- Le Galate, c’est un vaurien ! (tonna la tante Agathe en secouant la tête pour donner plus de solennité à son propos).
Le père Galate trifouillait la fermeture éclair de sa cotte :
- Comment ça, Demoiselle Agathe ?
- Et le Sous-préfet, l’avez oublié ?
Le père Galate souleva sa casquette, poussa un « Oooh… ». Cette histoire remontait bien avant la guerre, notre maman et la Mimie étaient bien gamines, c’est pas peu dire. Le Sous-préfet de l’époque lui avait commandé un lit, « un bien beau lit » accentua le père Galate. De Metz, il avait fait venir sommier et matelas. « Est-il douillet et confortable ? » que lui demanda la femme du Sous-préfet :
- J’lui réponds comme ça : Si on l’essaie pas, on saura jamais (notre papa riait tant qu’il pouvait) T’aurais pas fait ça, Milou ? (Notre papa répondit par un « oui » noyé par le fou-rire. A cette époque, le père Galate avait dans la trentaine et la femme du Sous-préfet dans la cinquantaine) C’était une belle femme pour son âge. V’là qu’elle se déshabille, j’en fais autant…
- Et crac ! Tu t’es fait la Sous-préfète (rigola notre papa).
- Tous les deux à poils, prêts à se vautrer dans le lit… Nom de Dieu ! La porte s’ouvre d’un coup. Le Sous-préfet…
- Qu’est-ce a dit ?
- Il gueulait comme un putois… Moi, j’me suis rhabillé en vitesse et j’me suis carapater. T’vois la cour entre l’hôtel du Sous-préfet et la Sous-préfecture, nème Oda ? (notre maman approuva d’un hochement de tête) J’étais à peu près au milieu… Pan ! (cria-t-il en mimant comme s’il tirait au fusil).
- I t’a tiré d’ssus ?
- Non, non, Milou. Il a tiré en l’air. Heureusement pour moi ! Mais, c’t’histoire a fait scandale. Le Sous-préfet a dit que j’avais volé l’argenterie. J’ai même eu les gendarmes chez moi. Comme is z’ont rien trouvé et qu’is connaissaient ma réputation, is z’ont comprit de quoi il en retournait. Même pas trois mois plus tard, le Sous-préfet était muté et j’crois qu’il a divorcé dans la foulée.
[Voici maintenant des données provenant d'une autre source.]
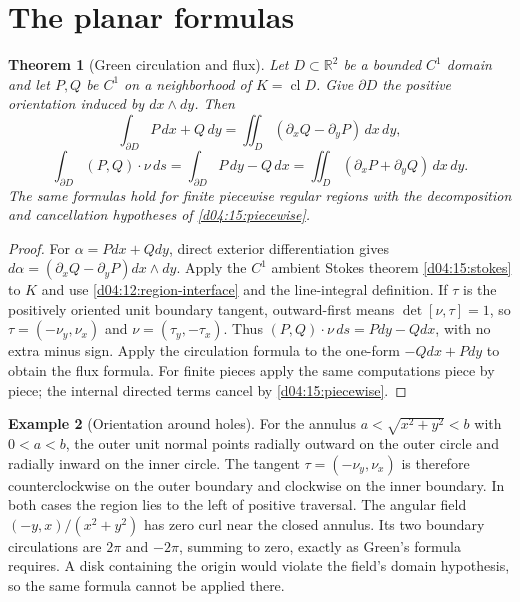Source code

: \documentclass[11pt,oneside,openany]{book}
\newtheorem{theorem}{Theorem}[chapter]
\theoremstyle{definition}
\newtheorem{example}[theorem]{Example}
\theoremstyle{remark}
\newcommand{\R}{\mathbb R}
\DeclareMathOperator{\cl}{cl}
\newcommand{\family}[1]{}
\begin{document}
\section{The planar formulas}
\family{K04.12.01}\family{K04.12.02}\family{K04.12.05}\family{K04.12.06}
\begin{theorem}[Green circulation and flux]\label{d04:12:green}
Let $D\subset\R^2$ be a bounded $C^1$ domain and let $P,Q$ be $C^1$ on
a neighborhood of $K=\cl D$. Give $\partial D$ the positive orientation
induced by $dx\wedge dy$. Then
\[
 \int_{\partial D}P\,dx+Q\,dy
 =\iint_D(\partial_xQ-\partial_yP)\,dx\,dy,
\]
\[
 \int_{\partial D}(P,Q)\cdot\nu\,ds
 =\int_{\partial D}P\,dy-Q\,dx
 =\iint_D(\partial_xP+\partial_yQ)\,dx\,dy.
\]
The same formulas hold for finite piecewise regular regions with the
decomposition and cancellation hypotheses of \cref{d04:15:piecewise}.
\end{theorem}
\begin{proof}
For $\alpha=Pdx+Qdy$, direct exterior differentiation gives
$d\alpha=(\partial_xQ-\partial_yP)dx\wedge dy$.
Apply the $C^1$ ambient Stokes theorem \cref{d04:15:stokes} to $K$ and
use \cref{d04:12:region-interface} and the line-integral definition.
If $\tau$ is the positively oriented unit boundary tangent, outward-first
means $\det[\nu,\tau]=1$, so
$\tau=(-\nu_y,\nu_x)$ and $\nu=(\tau_y,-\tau_x)$.
Thus $(P,Q)\cdot\nu\,ds=Pdy-Qdx$, with no extra minus sign.
Apply the circulation formula to the one-form $-Qdx+Pdy$ to obtain the
flux formula. For finite pieces apply the same computations piece by piece;
the internal directed terms cancel by \cref{d04:15:piecewise}.
\end{proof}

\begin{example}[Orientation around holes]\label{d04:12:annulus}
For the annulus $a<\sqrt{x^2+y^2}<b$ with $0<a<b$, the outer unit normal points radially outward
on the outer circle and radially inward on the inner circle. The tangent
$\tau=(-\nu_y,\nu_x)$ is therefore counterclockwise on the outer boundary
and clockwise on the inner boundary. In both cases the region lies to the
left of positive traversal. The angular field
$(-y,x)/(x^2+y^2)$ has zero curl near the closed annulus. Its two boundary
circulations are $2\pi$ and $-2\pi$, summing to zero, exactly as Green's
formula requires. A disk containing the origin would violate the field's
domain hypothesis, so the same formula cannot be applied there.
\end{example}
\end{document}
- Ça calme ! (rigola notre papa).
- Pensez-vous, Milou (railla la tante Agathe) Ça l’a pas empêché de continuer à raouer et à chnâiller partout.
- Et vot’ femme ? (s’inquiéta notre maman) Moi, j’vous aurais chassé à coups d’balai et j’aurai demandé le divorce.
- Moi, aussi ! (fit la Mimie en bougonnant).
- Pas elle ! Elle est tellement cul-béni.
- Vous exagérez tout le temps.
- Non, Demoiselle Agathe. Vous la voyiez là, avec sa canne qui arrive pas à marcher. Elle s’plaint qu’elle a mal à la jambe, qu’elle a mal au dos… Mais, le dimanche, elle a pas mal pour courir faire ses bondieuseries à l’église. Les culs-bénis, ça divorce pas.
- Vinrats ! Encore en train de déblatérer sur ta femme, Galate !
- Oh ! Mélie, t’m’as fais peur. J’t’avais point vu arriver.
Comme chaque jour ou presque la Mélie redescendait de la Suisse. De son cabas dépassaient le manche d’un petit hake et celui d’une aussi petite pelle.
- C’est une sainte, ta femme. Supporter un galvaudeux comme toi. Vinrats d’vinrats ! Y’a longtemps que j’t’aurai foutu à la porte. Pas vrai tante Agathe ? (D’un revers de main, la Mélie essuya la sueur qui perlait son front).
- T’as tes chaurrées ? (ricana le père Galate).
- T’sauras qu’y a bien longtemps que je suis pu sur le retour.